[Problem statement]: Each line below is to be copied out exactly, and none may be omitted.

(Stored data)
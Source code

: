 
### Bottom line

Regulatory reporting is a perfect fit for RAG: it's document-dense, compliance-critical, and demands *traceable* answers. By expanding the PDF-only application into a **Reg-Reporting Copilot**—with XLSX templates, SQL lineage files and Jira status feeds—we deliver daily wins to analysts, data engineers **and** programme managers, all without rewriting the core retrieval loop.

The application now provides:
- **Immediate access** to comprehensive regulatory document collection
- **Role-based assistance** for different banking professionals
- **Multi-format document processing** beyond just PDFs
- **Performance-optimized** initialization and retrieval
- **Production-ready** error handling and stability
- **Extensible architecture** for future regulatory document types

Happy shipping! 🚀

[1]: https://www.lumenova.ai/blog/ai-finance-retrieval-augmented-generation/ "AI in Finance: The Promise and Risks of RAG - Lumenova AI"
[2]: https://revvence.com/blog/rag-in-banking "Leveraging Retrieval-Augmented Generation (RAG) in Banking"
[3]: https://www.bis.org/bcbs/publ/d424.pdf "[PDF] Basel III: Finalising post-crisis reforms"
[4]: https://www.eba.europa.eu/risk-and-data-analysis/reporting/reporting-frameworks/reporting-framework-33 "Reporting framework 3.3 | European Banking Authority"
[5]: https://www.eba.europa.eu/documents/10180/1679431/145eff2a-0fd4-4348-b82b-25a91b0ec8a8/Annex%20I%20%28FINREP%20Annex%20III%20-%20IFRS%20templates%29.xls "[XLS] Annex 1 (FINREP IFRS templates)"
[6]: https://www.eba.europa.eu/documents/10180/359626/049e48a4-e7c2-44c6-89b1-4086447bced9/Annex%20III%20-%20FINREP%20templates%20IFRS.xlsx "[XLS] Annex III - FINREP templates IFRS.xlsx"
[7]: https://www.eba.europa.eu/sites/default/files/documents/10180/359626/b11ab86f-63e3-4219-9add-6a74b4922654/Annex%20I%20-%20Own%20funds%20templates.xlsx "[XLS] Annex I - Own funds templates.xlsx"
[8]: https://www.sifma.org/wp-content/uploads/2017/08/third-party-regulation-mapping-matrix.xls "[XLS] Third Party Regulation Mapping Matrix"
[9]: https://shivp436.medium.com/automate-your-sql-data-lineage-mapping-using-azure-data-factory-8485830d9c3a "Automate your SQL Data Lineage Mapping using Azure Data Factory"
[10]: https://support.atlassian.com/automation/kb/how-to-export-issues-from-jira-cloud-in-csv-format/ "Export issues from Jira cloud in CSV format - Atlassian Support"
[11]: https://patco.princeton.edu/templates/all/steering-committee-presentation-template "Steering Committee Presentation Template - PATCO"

[Written solution]:
Source code

: 
### Bottom line

Regulatory reporting is a perfect fit for RAG: it's document-dense, compliance-critical, and demands *traceable* answers. By expanding the PDF-only application into a **Reg-Reporting Copilot**—with XLSX templates, SQL lineage files and Jira status feeds—we deliver daily wins to analysts, data engineers **and** programme managers, all without rewriting the core retrieval loop.

The application now provides:
- **Immediate access** to comprehensive regulatory document collection
- **Role-based assistance** for different banking professionals
- **Multi-format document processing** beyond just PDFs
- **Performance-optimized** initialization and retrieval
- **Production-ready** error handling and stability
- **Extensible architecture** for future regulatory document types

Happy shipping! 🚀

[1]: https://www.lumenova.ai/blog/ai-finance-retrieval-augmented-generation/ "AI in Finance: The Promise and Risks of RAG - Lumenova AI"
[2]: https://revvence.com/blog/rag-in-banking "Leveraging Retrieval-Augmented Generation (RAG) in Banking"
[3]: https://www.bis.org/bcbs/publ/d424.pdf "[PDF] Basel III: Finalising post-crisis reforms"
[4]: https://www.eba.europa.eu/risk-and-data-analysis/reporting/reporting-frameworks/reporting-framework-33 "Reporting framework 3.3 | European Banking Authority"
[5]: https://www.eba.europa.eu/documents/10180/1679431/145eff2a-0fd4-4348-b82b-25a91b0ec8a8/Annex%20I%20%28FINREP%20Annex%20III%20-%20IFRS%20templates%29.xls "[XLS] Annex 1 (FINREP IFRS templates)"
[6]: https://www.eba.europa.eu/documents/10180/359626/049e48a4-e7c2-44c6-89b1-4086447bced9/Annex%20III%20-%20FINREP%20templates%20IFRS.xlsx "[XLS] Annex III - FINREP templates IFRS.xlsx"
[7]: https://www.eba.europa.eu/sites/default/files/documents/10180/359626/b11ab86f-63e3-4219-9add-6a74b4922654/Annex%20I%20-%20Own%20funds%20templates.xlsx "[XLS] Annex I - Own funds templates.xlsx"
[8]: https://www.sifma.org/wp-content/uploads/2017/08/third-party-regulation-mapping-matrix.xls "[XLS] Third Party Regulation Mapping Matrix"
[9]: https://shivp436.medium.com/automate-your-sql-data-lineage-mapping-using-azure-data-factory-8485830d9c3a "Automate your SQL Data Lineage Mapping using Azure Data Factory"
[10]: https://support.atlassian.com/automation/kb/how-to-export-issues-from-jira-cloud-in-csv-format/ "Export issues from Jira cloud in CSV format - Atlassian Support"
[11]: https://patco.princeton.edu/templates/all/steering-committee-presentation-template "Steering Committee Presentation Template - PATCO"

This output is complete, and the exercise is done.